■ **TASK STATEMENT**: Going from the top of the listing below to the line that holds "of Field Robotics", reproduce each line exactly; no pictures.

-- Opening Marker --

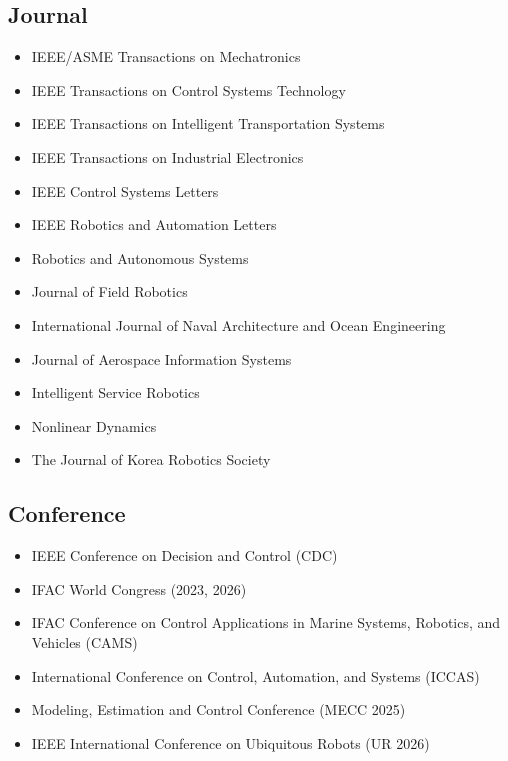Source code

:\documentclass[10pt, letterpaper]{article}
\begin{document}
    \subsection{Journal}
    \begin{itemize}                 
         \item IEEE/ASME Transactions on Mechatronics
         \item IEEE Transactions on Control Systems Technology
         \item IEEE Transactions on Intelligent Transportation Systems
         \item IEEE Transactions on Industrial Electronics
         \item IEEE Control Systems Letters
         \item IEEE Robotics and Automation Letters
         \item Robotics and Autonomous Systems
         \item Journal of Field Robotics
         \item International Journal of Naval Architecture and Ocean Engineering
         \item Journal of Aerospace Information Systems
         \item Intelligent Service Robotics
         \item Nonlinear Dynamics
         \item The Journal of Korea Robotics Society
    \end{itemize}                 
    \subsection{Conference}
    \begin{itemize}                 
         \item IEEE Conference on Decision and Control (CDC)
         \item IFAC World Congress (2023, 2026)
         \item IFAC Conference on Control Applications in Marine Systems, Robotics, and Vehicles (CAMS)
         \item International Conference on Control, Automation, and Systems (ICCAS)
         \item Modeling, Estimation and Control Conference (MECC 2025)
         \item IEEE International Conference on Ubiquitous Robots (UR 2026)
    \end{itemize}   
\end{document}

-- Closing Marker --

■ **ANSWER TO THIS EXERCISE**:
Source code

:\documentclass[10pt, letterpaper]{article}
\begin{document}
    \subsection{Journal}
    \begin{itemize}                 
         \item IEEE/ASME Transactions on Mechatronics
         \item IEEE Transactions on Control Systems Technology
         \item IEEE Transactions on Intelligent Transportation Systems
         \item IEEE Transactions on Industrial Electronics
         \item IEEE Control Systems Letters
         \item IEEE Robotics and Automation Letters
         \item Robotics and Autonomous Systems
         \item Journal of Field Robotics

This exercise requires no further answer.